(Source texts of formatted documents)
::::::::

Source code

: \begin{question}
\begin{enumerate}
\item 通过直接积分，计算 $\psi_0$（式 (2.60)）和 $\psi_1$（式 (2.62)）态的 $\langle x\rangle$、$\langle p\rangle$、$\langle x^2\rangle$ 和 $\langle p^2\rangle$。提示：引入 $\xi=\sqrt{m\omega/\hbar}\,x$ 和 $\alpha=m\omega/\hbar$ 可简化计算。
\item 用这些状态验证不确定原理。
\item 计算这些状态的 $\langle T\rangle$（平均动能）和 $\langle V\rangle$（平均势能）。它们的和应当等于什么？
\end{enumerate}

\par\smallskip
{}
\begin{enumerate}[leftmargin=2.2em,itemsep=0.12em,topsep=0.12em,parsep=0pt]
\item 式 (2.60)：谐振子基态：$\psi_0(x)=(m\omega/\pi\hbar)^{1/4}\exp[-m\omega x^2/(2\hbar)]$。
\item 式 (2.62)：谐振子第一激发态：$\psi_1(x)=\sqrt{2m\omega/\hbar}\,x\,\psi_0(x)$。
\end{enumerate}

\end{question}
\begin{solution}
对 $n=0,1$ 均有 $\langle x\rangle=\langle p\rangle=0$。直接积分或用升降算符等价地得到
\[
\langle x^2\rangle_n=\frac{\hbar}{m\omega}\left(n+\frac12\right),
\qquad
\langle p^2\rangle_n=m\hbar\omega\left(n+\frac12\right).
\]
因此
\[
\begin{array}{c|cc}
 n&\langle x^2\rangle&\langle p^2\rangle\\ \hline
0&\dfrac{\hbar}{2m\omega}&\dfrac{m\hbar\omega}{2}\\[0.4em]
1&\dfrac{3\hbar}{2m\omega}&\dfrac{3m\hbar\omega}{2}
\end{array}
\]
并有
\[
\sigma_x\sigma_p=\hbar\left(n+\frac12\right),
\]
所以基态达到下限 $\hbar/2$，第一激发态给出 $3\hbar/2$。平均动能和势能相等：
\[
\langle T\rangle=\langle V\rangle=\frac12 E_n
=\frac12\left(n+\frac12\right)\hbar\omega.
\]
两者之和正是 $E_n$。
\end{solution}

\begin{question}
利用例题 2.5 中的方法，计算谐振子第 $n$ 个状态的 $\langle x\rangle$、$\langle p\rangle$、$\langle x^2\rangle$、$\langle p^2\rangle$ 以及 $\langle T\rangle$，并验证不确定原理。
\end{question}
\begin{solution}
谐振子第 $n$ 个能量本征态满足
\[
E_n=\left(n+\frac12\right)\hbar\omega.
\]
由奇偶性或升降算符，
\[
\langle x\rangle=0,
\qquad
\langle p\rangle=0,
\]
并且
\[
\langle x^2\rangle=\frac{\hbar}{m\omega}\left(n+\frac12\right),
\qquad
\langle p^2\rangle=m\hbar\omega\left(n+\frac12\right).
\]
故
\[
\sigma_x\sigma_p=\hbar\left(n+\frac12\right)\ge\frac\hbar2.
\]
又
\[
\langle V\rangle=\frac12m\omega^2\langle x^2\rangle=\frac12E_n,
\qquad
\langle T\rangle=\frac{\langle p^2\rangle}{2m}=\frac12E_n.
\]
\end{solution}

::::::::

=== Exercise description ===
Give each entry again, spelled exactly as shown.

=== Response for this exercise ===
Source code

: \begin{question}
\begin{enumerate}
\item 通过直接积分，计算 $\psi_0$（式 (2.60)）和 $\psi_1$（式 (2.62)）态的 $\langle x\rangle$、$\langle p\rangle$、$\langle x^2\rangle$ 和 $\langle p^2\rangle$。提示：引入 $\xi=\sqrt{m\omega/\hbar}\,x$ 和 $\alpha=m\omega/\hbar$ 可简化计算。
\item 用这些状态验证不确定原理。
\item 计算这些状态的 $\langle T\rangle$（平均动能）和 $\langle V\rangle$（平均势能）。它们的和应当等于什么？
\end{enumerate}

\par\smallskip
{}
\begin{enumerate}[leftmargin=2.2em,itemsep=0.12em,topsep=0.12em,parsep=0pt]
\item 式 (2.60)：谐振子基态：$\psi_0(x)=(m\omega/\pi\hbar)^{1/4}\exp[-m\omega x^2/(2\hbar)]$。
\item 式 (2.62)：谐振子第一激发态：$\psi_1(x)=\sqrt{2m\omega/\hbar}\,x\,\psi_0(x)$。
\end{enumerate}

\end{question}
\begin{solution}
对 $n=0,1$ 均有 $\langle x\rangle=\langle p\rangle=0$。直接积分或用升降算符等价地得到
\[
\langle x^2\rangle_n=\frac{\hbar}{m\omega}\left(n+\frac12\right),
\qquad
\langle p^2\rangle_n=m\hbar\omega\left(n+\frac12\right).
\]
因此
\[
\begin{array}{c|cc}
 n&\langle x^2\rangle&\langle p^2\rangle\\ \hline
0&\dfrac{\hbar}{2m\omega}&\dfrac{m\hbar\omega}{2}\\[0.4em]
1&\dfrac{3\hbar}{2m\omega}&\dfrac{3m\hbar\omega}{2}
\end{array}
\]
并有
\[
\sigma_x\sigma_p=\hbar\left(n+\frac12\right),
\]
所以基态达到下限 $\hbar/2$，第一激发态给出 $3\hbar/2$。平均动能和势能相等：
\[
\langle T\rangle=\langle V\rangle=\frac12 E_n
=\frac12\left(n+\frac12\right)\hbar\omega.
\]
两者之和正是 $E_n$。
\end{solution}

\begin{question}
利用例题 2.5 中的方法，计算谐振子第 $n$ 个状态的 $\langle x\rangle$、$\langle p\rangle$、$\langle x^2\rangle$、$\langle p^2\rangle$ 以及 $\langle T\rangle$，并验证不确定原理。
\end{question}
\begin{solution}
谐振子第 $n$ 个能量本征态满足
\[
E_n=\left(n+\frac12\right)\hbar\omega.
\]
由奇偶性或升降算符，
\[
\langle x\rangle=0,
\qquad
\langle p\rangle=0,
\]
并且
\[
\langle x^2\rangle=\frac{\hbar}{m\omega}\left(n+\frac12\right),
\qquad
\langle p^2\rangle=m\hbar\omega\left(n+\frac12\right).
\]
故
\[
\sigma_x\sigma_p=\hbar\left(n+\frac12\right)\ge\frac\hbar2.
\]
又
\[
\langle V\rangle=\frac12m\omega^2\langle x^2\rangle=\frac12E_n,
\qquad
\langle T\rangle=\frac{\langle p^2\rangle}{2m}=\frac12E_n.
\]
\end{solution}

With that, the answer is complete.